§ INSTRUCTIONS TO FOLLOW:
Beneath this line is the data. Output exactly the lines from the line with "2. Navigiere in" to the line with "5. Füge auf", both ends included, and nothing more.

§ EXTRACTED DATA:
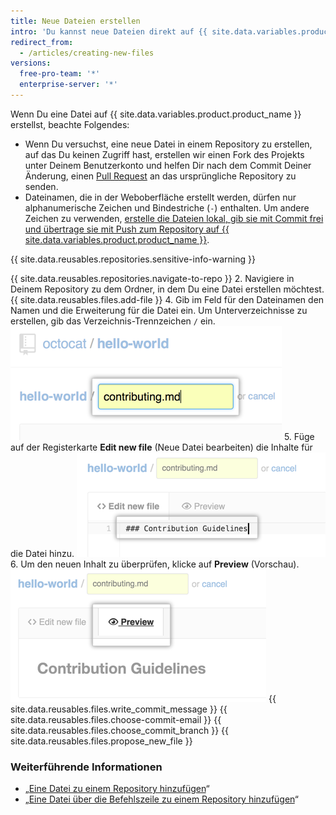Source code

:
 ```yaml
---
title: Neue Dateien erstellen
intro: 'Du kannst neue Dateien direkt auf {{ site.data.variables.product.product_name }} in jedem Repository erstellen, auf das Du Schreibzugriff hast.'
redirect_from:
  - /articles/creating-new-files
versions:
  free-pro-team: '*'
  enterprise-server: '*'
---
```


Wenn Du eine Datei auf {{ site.data.variables.product.product_name }} erstellst, beachte Folgendes:

- Wenn Du versuchst, eine neue Datei in einem Repository zu erstellen, auf das Du keinen Zugriff hast, erstellen wir einen Fork des Projekts unter Deinem Benutzerkonto und helfen Dir nach dem Commit Deiner Änderung, einen [Pull Request](/articles/about-pull-requests) an das ursprüngliche Repository zu senden.
- Dateinamen, die in der Weboberfläche erstellt werden, dürfen nur alphanumerische Zeichen und Bindestriche (`-`) enthalten. Um andere Zeichen zu verwenden, [erstelle die Dateien lokal, gib sie mit Commit frei und übertrage sie mit Push zum Repository auf {{ site.data.variables.product.product_name }}](/articles/adding-a-file-to-a-repository-using-the-command-line).

{{ site.data.reusables.repositories.sensitive-info-warning }}

{{ site.data.reusables.repositories.navigate-to-repo }}
2. Navigiere in Deinem Repository zu dem Ordner, in dem Du eine Datei erstellen möchtest.
{{ site.data.reusables.files.add-file }}
4. Gib im Feld für den Dateinamen den Namen und die Erweiterung für die Datei ein. Um Unterverzeichnisse zu erstellen, gib das Verzeichnis-Trennzeichen `/` ein. ![Neuer Dateiname](/assets/images/help/repository/new-file-name.png)
5. Füge auf der Registerkarte **Edit new file** (Neue Datei bearbeiten) die Inhalte für die Datei hinzu. ![Inhalt in neuer Datei](/assets/images/help/repository/new-file-content.png)
6. Um den neuen Inhalt zu überprüfen, klicke auf **Preview** (Vorschau). ![Schaltfläche „New file preview" (Vorschau der neuen Datei)](/assets/images/help/repository/new-file-preview.png)
{{ site.data.reusables.files.write_commit_message }}
{{ site.data.reusables.files.choose-commit-email }}
{{ site.data.reusables.files.choose_commit_branch }}
{{ site.data.reusables.files.propose_new_file }}

### Weiterführende Informationen

- „[Eine Datei zu einem Repository hinzufügen](/articles/adding-a-file-to-a-repository)“
- „[Eine Datei über die Befehlszeile zu einem Repository hinzufügen](/articles/adding-a-file-to-a-repository-using-the-command-line)“
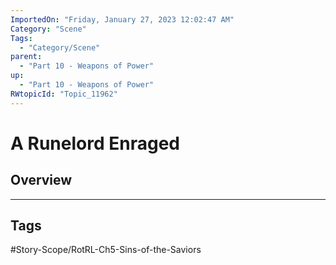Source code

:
 ```yaml
---
ImportedOn: "Friday, January 27, 2023 12:02:47 AM"
Category: "Scene"
Tags:
  - "Category/Scene"
parent:
  - "Part 10 - Weapons of Power"
up:
  - "Part 10 - Weapons of Power"
RWtopicId: "Topic_11962"
---
```

# A Runelord Enraged
## Overview

---
## Tags
#Story-Scope/RotRL-Ch5-Sins-of-the-Saviors


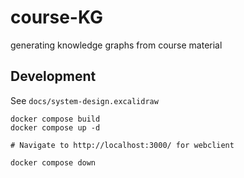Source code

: # course-KG
generating knowledge graphs from course material

## Development
See `docs/system-design.excalidraw`

```shell
docker compose build
docker compose up -d

# Navigate to http://localhost:3000/ for webclient

docker compose down
```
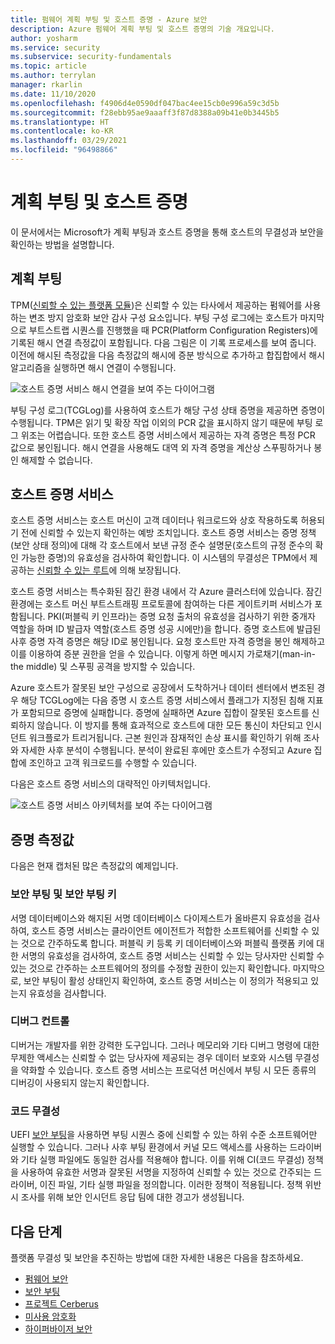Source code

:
 ```yaml
---
title: 펌웨어 계획 부팅 및 호스트 증명 - Azure 보안
description: Azure 펌웨어 계획 부팅 및 호스트 증명의 기술 개요입니다.
author: yosharm
ms.service: security
ms.subservice: security-fundamentals
ms.topic: article
ms.author: terrylan
manager: rkarlin
ms.date: 11/10/2020
ms.openlocfilehash: f4906d4e0590df047bac4ee15cb0e996a59c3d5b
ms.sourcegitcommit: f28ebb95ae9aaaff3f87d8388a09b41e0b3445b5
ms.translationtype: HT
ms.contentlocale: ko-KR
ms.lasthandoff: 03/29/2021
ms.locfileid: "96498866"
---
```

# <a name="measured-boot-and-host-attestation"></a>계획 부팅 및 호스트 증명
이 문서에서는 Microsoft가 계획 부팅과 호스트 증명을 통해 호스트의 무결성과 보안을 확인하는 방법을 설명합니다.

## <a name="measured-boot"></a>계획 부팅

TPM([신뢰할 수 있는 플랫폼 모듈](/windows/security/information-protection/tpm/trusted-platform-module-top-node))은 신뢰할 수 있는 타사에서 제공하는 펌웨어를 사용하는 변조 방지 암호화 보안 감사 구성 요소입니다. 부팅 구성 로그에는 호스트가 마지막으로 부트스트랩 시퀀스를 진행했을 때 PCR(Platform Configuration Registers)에 기록된 해시 연결 측정값이 포함됩니다. 다음 그림은 이 기록 프로세스를 보여 줍니다. 이전에 해시된 측정값을 다음 측정값의 해시에 증분 방식으로 추가하고 합집합에서 해시 알고리즘을 실행하면 해시 연결이 수행됩니다.

![호스트 증명 서비스 해시 연결을 보여 주는 다이어그램](./media/measured-boot-host-attestation/hash-chaining.png)

부팅 구성 로그(TCGLog)를 사용하여 호스트가 해당 구성 상태 증명을 제공하면 증명이 수행됩니다. TPM은 읽기 및 확장 작업 이외의 PCR 값을 표시하지 않기 때문에 부팅 로그 위조는 어렵습니다. 또한 호스트 증명 서비스에서 제공하는 자격 증명은 특정 PCR 값으로 봉인됩니다. 해시 연결을 사용해도 대역 외 자격 증명을 계산상 스푸핑하거나 봉인 해제할 수 없습니다.

## <a name="host-attestation-service"></a>호스트 증명 서비스

호스트 증명 서비스는 호스트 머신이 고객 데이터나 워크로드와 상호 작용하도록 허용되기 전에 신뢰할 수 있는지 확인하는 예방 조치입니다. 호스트 증명 서비스는 증명 정책(보안 상태 정의)에 대해 각 호스트에서 보낸 규정 준수 설명문(호스트의 규정 준수의 확인 가능한 증명)의 유효성을 검사하여 확인합니다. 이 시스템의 무결성은 TPM에서 제공하는 [신뢰할 수 있는 루트](https://www.uefi.org/sites/default/files/resources/UEFI%20RoT%20white%20paper_Final%208%208%2016%20%28003%29.pdf)에 의해 보장됩니다.

호스트 증명 서비스는 특수화된 잠긴 환경 내에서 각 Azure 클러스터에 있습니다. 잠긴 환경에는 호스트 머신 부트스트래핑 프로토콜에 참여하는 다른 게이트키퍼 서비스가 포함됩니다. PKI(퍼블릭 키 인프라)는 증명 요청 출처의 유효성을 검사하기 위한 중개자 역할을 하며 ID 발급자 역할(호스트 증명 성공 시에만)을 합니다. 증명 호스트에 발급된 사후 증명 자격 증명은 해당 ID로 봉인됩니다. 요청 호스트만 자격 증명을 봉인 해제하고 이를 이용하여 증분 권한을 얻을 수 있습니다. 이렇게 하면 메시지 가로채기(man-in-the middle) 및 스푸핑 공격을 방지할 수 있습니다.

Azure 호스트가 잘못된 보안 구성으로 공장에서 도착하거나 데이터 센터에서 변조된 경우 해당 TCGLog에는 다음 증명 시 호스트 증명 서비스에서 플래그가 지정된 침해 지표가 포함되므로 증명에 실패합니다. 증명에 실패하면 Azure 집합이 잘못된 호스트를 신뢰하지 않습니다. 이 방지를 통해 효과적으로 호스트에 대한 모든 통신이 차단되고 인시던트 워크플로가 트리거됩니다. 근본 원인과 잠재적인 손상 표시를 확인하기 위해 조사와 자세한 사후 분석이 수행됩니다. 분석이 완료된 후에만 호스트가 수정되고 Azure 집합에 조인하고 고객 워크로드를 수행할 수 있습니다.

다음은 호스트 증명 서비스의 대략적인 아키텍처입니다.

![호스트 증명 서비스 아키텍처를 보여 주는 다이어그램](./media/measured-boot-host-attestation/host-attestation-arch.png)

## <a name="attestation-measurements"></a>증명 측정값

다음은 현재 캡처된 많은 측정값의 예제입니다.

### <a name="secure-boot-and-secure-boot-keys"></a>보안 부팅 및 보안 부팅 키
서명 데이터베이스와 해지된 서명 데이터베이스 다이제스트가 올바른지 유효성을 검사하여, 호스트 증명 서비스는 클라이언트 에이전트가 적합한 소프트웨어를 신뢰할 수 있는 것으로 간주하도록 합니다. 퍼블릭 키 등록 키 데이터베이스와 퍼블릭 플랫폼 키에 대한 서명의 유효성을 검사하여, 호스트 증명 서비스는 신뢰할 수 있는 당사자만 신뢰할 수 있는 것으로 간주하는 소프트웨어의 정의를 수정할 권한이 있는지 확인합니다. 마지막으로, 보안 부팅이 활성 상태인지 확인하여, 호스트 증명 서비스는 이 정의가 적용되고 있는지 유효성을 검사합니다.

### <a name="debug-controls"></a>디버그 컨트롤
디버거는 개발자를 위한 강력한 도구입니다. 그러나 메모리와 기타 디버그 명령에 대한 무제한 액세스는 신뢰할 수 없는 당사자에 제공되는 경우 데이터 보호와 시스템 무결성을 약화할 수 있습니다. 호스트 증명 서비스는 프로덕션 머신에서 부팅 시 모든 종류의 디버깅이 사용되지 않는지 확인합니다.

### <a name="code-integrity"></a>코드 무결성
UEFI [보안 부팅](secure-boot.md)을 사용하면 부팅 시퀀스 중에 신뢰할 수 있는 하위 수준 소프트웨어만 실행할 수 있습니다. 그러나 사후 부팅 환경에서 커널 모드 액세스를 사용하는 드라이버와 기타 실행 파일에도 동일한 검사를 적용해야 합니다. 이를 위해 CI(코드 무결성) 정책을 사용하여 유효한 서명과 잘못된 서명을 지정하여 신뢰할 수 있는 것으로 간주되는 드라이버, 이진 파일, 기타 실행 파일을 정의합니다. 이러한 정책이 적용됩니다. 정책 위반 시 조사를 위해 보안 인시던트 응답 팀에 대한 경고가 생성됩니다.

## <a name="next-steps"></a>다음 단계
플랫폼 무결성 및 보안을 추진하는 방법에 대한 자세한 내용은 다음을 참조하세요.

- [펌웨어 보안](firmware.md)
- [보안 부팅](secure-boot.md)
- [프로젝트 Cerberus](project-cerberus.md)
- [미사용 암호화](encryption-atrest.md)
- [하이퍼바이저 보안](hypervisor.md)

§ ANSWER TO THIS EXERCISE:
2. Navigiere in Deinem Repository zu dem Ordner, in dem Du eine Datei erstellen möchtest.
{{ site.data.reusables.files.add-file }}
4. Gib im Feld für den Dateinamen den Namen und die Erweiterung für die Datei ein. Um Unterverzeichnisse zu erstellen, gib das Verzeichnis-Trennzeichen `/` ein. ![Neuer Dateiname](/assets/images/help/repository/new-file-name.png)
5. Füge auf der Registerkarte **Edit new file** (Neue Datei bearbeiten) die Inhalte für die Datei hinzu. ![Inhalt in neuer Datei](/assets/images/help/repository/new-file-content.png)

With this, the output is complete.